What to produce »
Repeat precisely the span of lines below that opens with the line containing "[Download 📥](./configs/server_26_RO.ovpn) | 14.1 |" and closes with the line containing "[Download 📥](./configs/server_29_KR.ovpn) | 13.9 |", both included.

(Document images with source code)
• • • • • • •

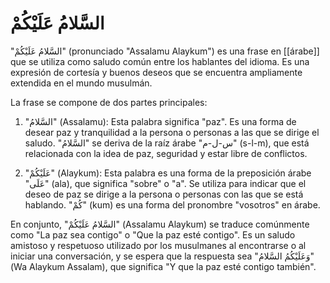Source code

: # السَّلامُ عَلَيْكُمْ

"السَّلامُ عَلَيْكُمْ" (pronunciado "Assalamu Alaykum") es una frase en [[árabe]] que se utiliza como saludo común entre los hablantes del idioma. Es una expresión de cortesía y buenos deseos que se encuentra ampliamente extendida en el mundo musulmán.

La frase se compone de dos partes principales:

1.  "السَّلامُ" (Assalamu): Esta palabra significa "paz". Es una forma de desear paz y tranquilidad a la persona o personas a las que se dirige el saludo. "السَّلامُ" se deriva de la raíz árabe "س-ل-م" (s-l-m), que está relacionada con la idea de paz, seguridad y estar libre de conflictos.
    
2.  "عَلَيْكُمْ" (Alaykum): Esta palabra es una forma de la preposición árabe "عَلَى" (ala), que significa "sobre" o "a". Se utiliza para indicar que el deseo de paz se dirige a la persona o personas con las que se está hablando. "كُمْ" (kum) es una forma del pronombre "vosotros" en árabe.
    

En conjunto, "السَّلامُ عَلَيْكُمْ" (Assalamu Alaykum) se traduce comúnmente como "La paz sea contigo" o "Que la paz esté contigo". Es un saludo amistoso y respetuoso utilizado por los musulmanes al encontrarse o al iniciar una conversación, y se espera que la respuesta sea "وَعَلَيْكُمُ السَّلامُ" (Wa Alaykum Assalam), que significa "Y que la paz esté contigo también".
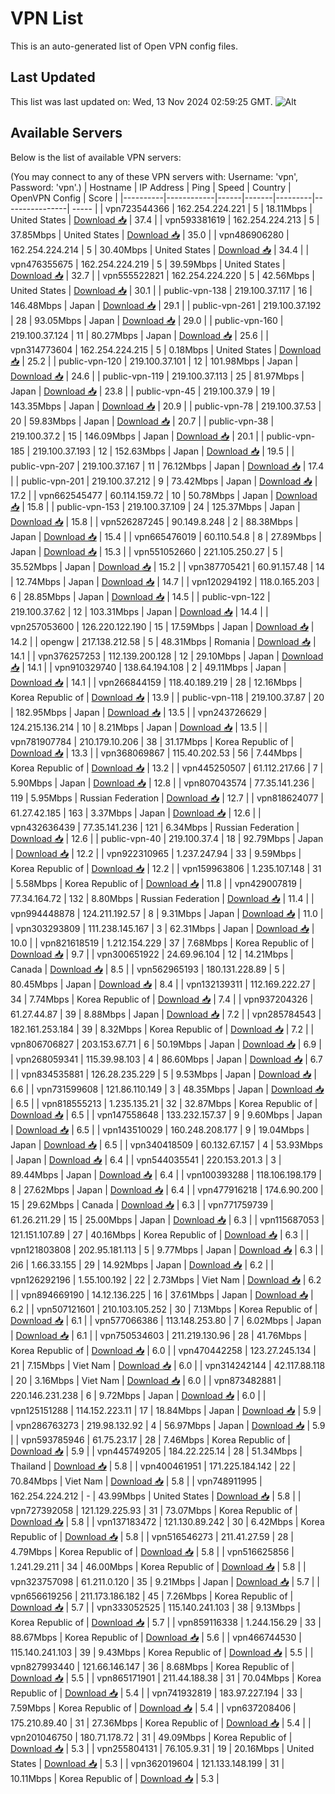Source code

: # VPN List

This is an auto-generated list of Open VPN config files.

## Last Updated

This list was last updated on: Wed, 13 Nov 2024 02:59:25 GMT.
![Alt](https://repobeats.axiom.co/api/embed/186b98318ef1479477931607c1ad7d823f12451f.svg "Repobeats analytics image")

## Available Servers

Below is the list of available VPN servers:

(You may connect to any of these VPN servers with: Username: 'vpn', Password: 'vpn'.)
| Hostname | IP Address | Ping | Speed | Country | OpenVPN Config | Score |
|----------|------------|------|-------|---------|----------------| ----- |
| vpn723544366 | 162.254.224.221 | 5 | 18.11Mbps | United States | [Download 📥](./configs/server_0_US.ovpn) | 37.4 |
| vpn593381619 | 162.254.224.213 | 5 | 37.85Mbps | United States | [Download 📥](./configs/server_1_US.ovpn) | 35.0 |
| vpn486906280 | 162.254.224.214 | 5 | 30.40Mbps | United States | [Download 📥](./configs/server_2_US.ovpn) | 34.4 |
| vpn476355675 | 162.254.224.219 | 5 | 39.59Mbps | United States | [Download 📥](./configs/server_3_US.ovpn) | 32.7 |
| vpn555522821 | 162.254.224.220 | 5 | 42.56Mbps | United States | [Download 📥](./configs/server_4_US.ovpn) | 30.1 |
| public-vpn-138 | 219.100.37.117 | 16 | 146.48Mbps | Japan | [Download 📥](./configs/server_5_JP.ovpn) | 29.1 |
| public-vpn-261 | 219.100.37.192 | 28 | 93.05Mbps | Japan | [Download 📥](./configs/server_6_JP.ovpn) | 29.0 |
| public-vpn-160 | 219.100.37.124 | 11 | 80.27Mbps | Japan | [Download 📥](./configs/server_7_JP.ovpn) | 25.6 |
| vpn314773604 | 162.254.224.215 | 5 | 0.18Mbps | United States | [Download 📥](./configs/server_8_US.ovpn) | 25.2 |
| public-vpn-120 | 219.100.37.101 | 12 | 101.98Mbps | Japan | [Download 📥](./configs/server_9_JP.ovpn) | 24.6 |
| public-vpn-119 | 219.100.37.113 | 25 | 81.97Mbps | Japan | [Download 📥](./configs/server_10_JP.ovpn) | 23.8 |
| public-vpn-45 | 219.100.37.9 | 19 | 143.35Mbps | Japan | [Download 📥](./configs/server_11_JP.ovpn) | 20.9 |
| public-vpn-78 | 219.100.37.53 | 20 | 59.83Mbps | Japan | [Download 📥](./configs/server_12_JP.ovpn) | 20.7 |
| public-vpn-38 | 219.100.37.2 | 15 | 146.09Mbps | Japan | [Download 📥](./configs/server_13_JP.ovpn) | 20.1 |
| public-vpn-185 | 219.100.37.193 | 12 | 152.63Mbps | Japan | [Download 📥](./configs/server_14_JP.ovpn) | 19.5 |
| public-vpn-207 | 219.100.37.167 | 11 | 76.12Mbps | Japan | [Download 📥](./configs/server_15_JP.ovpn) | 17.4 |
| public-vpn-201 | 219.100.37.212 | 9 | 73.42Mbps | Japan | [Download 📥](./configs/server_16_JP.ovpn) | 17.2 |
| vpn662545477 | 60.114.159.72 | 10 | 50.78Mbps | Japan | [Download 📥](./configs/server_17_JP.ovpn) | 15.8 |
| public-vpn-153 | 219.100.37.109 | 24 | 125.37Mbps | Japan | [Download 📥](./configs/server_18_JP.ovpn) | 15.8 |
| vpn526287245 | 90.149.8.248 | 2 | 88.38Mbps | Japan | [Download 📥](./configs/server_19_JP.ovpn) | 15.4 |
| vpn665476019 | 60.110.54.8 | 8 | 27.89Mbps | Japan | [Download 📥](./configs/server_20_JP.ovpn) | 15.3 |
| vpn551052660 | 221.105.250.27 | 5 | 35.52Mbps | Japan | [Download 📥](./configs/server_21_JP.ovpn) | 15.2 |
| vpn387705421 | 60.91.157.48 | 14 | 12.74Mbps | Japan | [Download 📥](./configs/server_22_JP.ovpn) | 14.7 |
| vpn120294192 | 118.0.165.203 | 6 | 28.85Mbps | Japan | [Download 📥](./configs/server_23_JP.ovpn) | 14.5 |
| public-vpn-122 | 219.100.37.62 | 12 | 103.31Mbps | Japan | [Download 📥](./configs/server_24_JP.ovpn) | 14.4 |
| vpn257053600 | 126.220.122.190 | 15 | 17.59Mbps | Japan | [Download 📥](./configs/server_25_JP.ovpn) | 14.2 |
| opengw | 217.138.212.58 | 5 | 48.31Mbps | Romania | [Download 📥](./configs/server_26_RO.ovpn) | 14.1 |
| vpn376257253 | 112.139.200.128 | 12 | 29.10Mbps | Japan | [Download 📥](./configs/server_27_JP.ovpn) | 14.1 |
| vpn910329740 | 138.64.194.108 | 2 | 49.11Mbps | Japan | [Download 📥](./configs/server_28_JP.ovpn) | 14.1 |
| vpn266844159 | 118.40.189.219 | 28 | 12.16Mbps | Korea Republic of | [Download 📥](./configs/server_29_KR.ovpn) | 13.9 |
| public-vpn-118 | 219.100.37.87 | 20 | 182.95Mbps | Japan | [Download 📥](./configs/server_30_JP.ovpn) | 13.5 |
| vpn243726629 | 124.215.136.214 | 10 | 8.21Mbps | Japan | [Download 📥](./configs/server_31_JP.ovpn) | 13.5 |
| vpn781907784 | 210.179.10.206 | 38 | 31.17Mbps | Korea Republic of | [Download 📥](./configs/server_32_KR.ovpn) | 13.3 |
| vpn368069867 | 115.40.202.53 | 56 | 7.44Mbps | Korea Republic of | [Download 📥](./configs/server_33_KR.ovpn) | 13.2 |
| vpn445250507 | 61.112.217.66 | 7 | 5.90Mbps | Japan | [Download 📥](./configs/server_34_JP.ovpn) | 12.8 |
| vpn807043574 | 77.35.141.236 | 119 | 5.95Mbps | Russian Federation | [Download 📥](./configs/server_35_RU.ovpn) | 12.7 |
| vpn818624077 | 61.27.42.185 | 163 | 3.37Mbps | Japan | [Download 📥](./configs/server_36_JP.ovpn) | 12.6 |
| vpn432636439 | 77.35.141.236 | 121 | 6.34Mbps | Russian Federation | [Download 📥](./configs/server_37_RU.ovpn) | 12.6 |
| public-vpn-40 | 219.100.37.4 | 18 | 92.79Mbps | Japan | [Download 📥](./configs/server_38_JP.ovpn) | 12.2 |
| vpn922310965 | 1.237.247.94 | 33 | 9.59Mbps | Korea Republic of | [Download 📥](./configs/server_39_KR.ovpn) | 12.2 |
| vpn159963806 | 1.235.107.148 | 31 | 5.58Mbps | Korea Republic of | [Download 📥](./configs/server_40_KR.ovpn) | 11.8 |
| vpn429007819 | 77.34.164.72 | 132 | 8.80Mbps | Russian Federation | [Download 📥](./configs/server_41_RU.ovpn) | 11.4 |
| vpn994448878 | 124.211.192.57 | 8 | 9.31Mbps | Japan | [Download 📥](./configs/server_42_JP.ovpn) | 11.0 |
| vpn303293809 | 111.238.145.167 | 3 | 62.31Mbps | Japan | [Download 📥](./configs/server_43_JP.ovpn) | 10.0 |
| vpn821618519 | 1.212.154.229 | 37 | 7.68Mbps | Korea Republic of | [Download 📥](./configs/server_44_KR.ovpn) | 9.7 |
| vpn300651922 | 24.69.96.104 | 12 | 14.21Mbps | Canada | [Download 📥](./configs/server_45_CA.ovpn) | 8.5 |
| vpn562965193 | 180.131.228.89 | 5 | 80.45Mbps | Japan | [Download 📥](./configs/server_46_JP.ovpn) | 8.4 |
| vpn132139311 | 112.169.222.27 | 34 | 7.74Mbps | Korea Republic of | [Download 📥](./configs/server_47_KR.ovpn) | 7.4 |
| vpn937204326 | 61.27.44.87 | 39 | 8.88Mbps | Japan | [Download 📥](./configs/server_48_JP.ovpn) | 7.2 |
| vpn285784543 | 182.161.253.184 | 39 | 8.32Mbps | Korea Republic of | [Download 📥](./configs/server_49_KR.ovpn) | 7.2 |
| vpn806706827 | 203.153.67.71 | 6 | 50.19Mbps | Japan | [Download 📥](./configs/server_50_JP.ovpn) | 6.9 |
| vpn268059341 | 115.39.98.103 | 4 | 86.60Mbps | Japan | [Download 📥](./configs/server_51_JP.ovpn) | 6.7 |
| vpn834535881 | 126.28.235.229 | 5 | 9.53Mbps | Japan | [Download 📥](./configs/server_52_JP.ovpn) | 6.6 |
| vpn731599608 | 121.86.110.149 | 3 | 48.35Mbps | Japan | [Download 📥](./configs/server_53_JP.ovpn) | 6.5 |
| vpn818555213 | 1.235.135.21 | 32 | 32.87Mbps | Korea Republic of | [Download 📥](./configs/server_54_KR.ovpn) | 6.5 |
| vpn147558648 | 133.232.157.37 | 9 | 9.60Mbps | Japan | [Download 📥](./configs/server_55_JP.ovpn) | 6.5 |
| vpn143510029 | 160.248.208.177 | 9 | 19.04Mbps | Japan | [Download 📥](./configs/server_56_JP.ovpn) | 6.5 |
| vpn340418509 | 60.132.67.157 | 4 | 53.93Mbps | Japan | [Download 📥](./configs/server_57_JP.ovpn) | 6.4 |
| vpn544035541 | 220.153.201.3 | 3 | 89.44Mbps | Japan | [Download 📥](./configs/server_58_JP.ovpn) | 6.4 |
| vpn100393288 | 118.106.198.179 | 8 | 27.62Mbps | Japan | [Download 📥](./configs/server_59_JP.ovpn) | 6.4 |
| vpn477916218 | 174.6.90.200 | 15 | 29.62Mbps | Canada | [Download 📥](./configs/server_60_CA.ovpn) | 6.3 |
| vpn771759739 | 61.26.211.29 | 15 | 25.00Mbps | Japan | [Download 📥](./configs/server_61_JP.ovpn) | 6.3 |
| vpn115687053 | 121.151.107.89 | 27 | 40.16Mbps | Korea Republic of | [Download 📥](./configs/server_62_KR.ovpn) | 6.3 |
| vpn121803808 | 202.95.181.113 | 5 | 9.77Mbps | Japan | [Download 📥](./configs/server_63_JP.ovpn) | 6.3 |
| 2i6 | 1.66.33.155 | 29 | 14.92Mbps | Japan | [Download 📥](./configs/server_64_JP.ovpn) | 6.2 |
| vpn126292196 | 1.55.100.192 | 22 | 2.73Mbps | Viet Nam | [Download 📥](./configs/server_65_VN.ovpn) | 6.2 |
| vpn894669190 | 14.12.136.225 | 16 | 37.61Mbps | Japan | [Download 📥](./configs/server_66_JP.ovpn) | 6.2 |
| vpn507121601 | 210.103.105.252 | 30 | 7.13Mbps | Korea Republic of | [Download 📥](./configs/server_67_KR.ovpn) | 6.1 |
| vpn577066386 | 113.148.253.80 | 7 | 6.02Mbps | Japan | [Download 📥](./configs/server_68_JP.ovpn) | 6.1 |
| vpn750534603 | 211.219.130.96 | 28 | 41.76Mbps | Korea Republic of | [Download 📥](./configs/server_69_KR.ovpn) | 6.0 |
| vpn470442258 | 123.27.245.134 | 21 | 7.15Mbps | Viet Nam | [Download 📥](./configs/server_70_VN.ovpn) | 6.0 |
| vpn314242144 | 42.117.88.118 | 20 | 3.16Mbps | Viet Nam | [Download 📥](./configs/server_71_VN.ovpn) | 6.0 |
| vpn873482881 | 220.146.231.238 | 6 | 9.72Mbps | Japan | [Download 📥](./configs/server_72_JP.ovpn) | 6.0 |
| vpn125151288 | 114.152.223.11 | 17 | 18.84Mbps | Japan | [Download 📥](./configs/server_73_JP.ovpn) | 5.9 |
| vpn286763273 | 219.98.132.92 | 4 | 56.97Mbps | Japan | [Download 📥](./configs/server_74_JP.ovpn) | 5.9 |
| vpn593785946 | 61.75.23.17 | 28 | 7.46Mbps | Korea Republic of | [Download 📥](./configs/server_75_KR.ovpn) | 5.9 |
| vpn445749205 | 184.22.225.14 | 28 | 51.34Mbps | Thailand | [Download 📥](./configs/server_76_TH.ovpn) | 5.8 |
| vpn400461951 | 171.225.184.142 | 22 | 70.84Mbps | Viet Nam | [Download 📥](./configs/server_77_VN.ovpn) | 5.8 |
| vpn748911995 | 162.254.224.212 | - | 43.99Mbps | United States | [Download 📥](./configs/server_78_US.ovpn) | 5.8 |
| vpn727392058 | 121.129.225.93 | 31 | 73.07Mbps | Korea Republic of | [Download 📥](./configs/server_79_KR.ovpn) | 5.8 |
| vpn137183472 | 121.130.89.242 | 30 | 6.42Mbps | Korea Republic of | [Download 📥](./configs/server_80_KR.ovpn) | 5.8 |
| vpn516546273 | 211.41.27.59 | 28 | 4.79Mbps | Korea Republic of | [Download 📥](./configs/server_81_KR.ovpn) | 5.8 |
| vpn516625856 | 1.241.29.211 | 34 | 46.00Mbps | Korea Republic of | [Download 📥](./configs/server_82_KR.ovpn) | 5.8 |
| vpn323757098 | 61.211.0.120 | 35 | 9.21Mbps | Japan | [Download 📥](./configs/server_83_JP.ovpn) | 5.7 |
| vpn656619256 | 211.173.186.182 | 45 | 7.26Mbps | Korea Republic of | [Download 📥](./configs/server_84_KR.ovpn) | 5.7 |
| vpn333052525 | 115.140.241.103 | 38 | 9.13Mbps | Korea Republic of | [Download 📥](./configs/server_85_KR.ovpn) | 5.7 |
| vpn859116338 | 1.244.156.29 | 33 | 88.67Mbps | Korea Republic of | [Download 📥](./configs/server_86_KR.ovpn) | 5.6 |
| vpn466744530 | 115.140.241.103 | 39 | 9.43Mbps | Korea Republic of | [Download 📥](./configs/server_87_KR.ovpn) | 5.5 |
| vpn827993440 | 121.66.146.147 | 36 | 8.68Mbps | Korea Republic of | [Download 📥](./configs/server_88_KR.ovpn) | 5.5 |
| vpn865171901 | 211.44.188.38 | 31 | 70.04Mbps | Korea Republic of | [Download 📥](./configs/server_89_KR.ovpn) | 5.4 |
| vpn741932819 | 183.97.227.194 | 33 | 7.59Mbps | Korea Republic of | [Download 📥](./configs/server_90_KR.ovpn) | 5.4 |
| vpn637208406 | 175.210.89.40 | 31 | 27.36Mbps | Korea Republic of | [Download 📥](./configs/server_91_KR.ovpn) | 5.4 |
| vpn201046750 | 180.71.178.72 | 31 | 49.09Mbps | Korea Republic of | [Download 📥](./configs/server_92_KR.ovpn) | 5.3 |
| vpn255804131 | 76.105.9.31 | 19 | 20.16Mbps | United States | [Download 📥](./configs/server_93_US.ovpn) | 5.3 |
| vpn362019604 | 121.133.148.199 | 31 | 10.11Mbps | Korea Republic of | [Download 📥](./configs/server_94_KR.ovpn) | 5.3 |
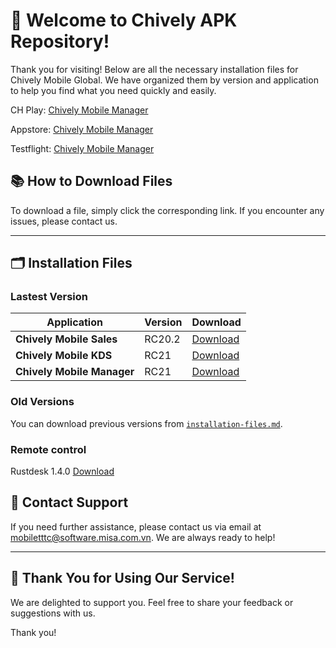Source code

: # 🎉 **Welcome to Chively APK Repository!**

Thank you for visiting! Below are all the necessary installation files for Chively Mobile Global. We have organized them by version and application to help you find what you need quickly and easily.

CH Play:
[Chively Mobile Manager](https://play.google.com/store/apps/details?id=vn.com.misa.chivelymanagerus)

Appstore:
[Chively Mobile Manager](https://apps.apple.com/vn/app/chively-manager/id6747693976)

Testflight:
[Chively Mobile Manager](https://testflight.apple.com/join/wfvTykFb)


## 📚 **How to Download Files**
To download a file, simply click the corresponding link. If you encounter any issues, please contact us.

---

## 🗂️ **Installation Files**

### Lastest Version

| Application | Version | Download |
|---|---|---|
| **Chively Mobile Sales** | RC20.2 | [Download](https://github.com/CukCuk-US/Chively-US/releases/download/RC20.1/Sales_RC20_0_0_2.apk) |
| **Chively Mobile KDS** | RC21 | [Download](https://github.com/CukCuk-US/Chively-US/releases/download/RC21/KDS_RC21_0_0_0.apk) |
| **Chively Mobile Manager** | RC21 | [Download](https://github.com/CukCuk-US/Chively-US/releases/download/RC21/Manager_RC21_0_0_0.apk) |

### Old Versions

You can download previous versions from [`installation-files.md`](installation-files.md).

### Remote control 
Rustdesk 1.4.0 [Download](https://github.com/rustdesk/rustdesk/releases/download/1.4.0/rustdesk-1.4.0-universal-signed.apk)


## 📧 **Contact Support**

If you need further assistance, please contact us via email at [mobiletttc@software.misa.com.vn](mailto:mobiletttc@software.misa.com.vn). We are always ready to help!

---

## 🚀 **Thank You for Using Our Service!**

We are delighted to support you. Feel free to share your feedback or suggestions with us.

Thank you!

• • • • • • •

Your response »
| opengw | 217.138.212.58 | 5 | 48.31Mbps | Romania | [Download 📥](./configs/server_26_RO.ovpn) | 14.1 |
| vpn376257253 | 112.139.200.128 | 12 | 29.10Mbps | Japan | [Download 📥](./configs/server_27_JP.ovpn) | 14.1 |
| vpn910329740 | 138.64.194.108 | 2 | 49.11Mbps | Japan | [Download 📥](./configs/server_28_JP.ovpn) | 14.1 |
| vpn266844159 | 118.40.189.219 | 28 | 12.16Mbps | Korea Republic of | [Download 📥](./configs/server_29_KR.ovpn) | 13.9 |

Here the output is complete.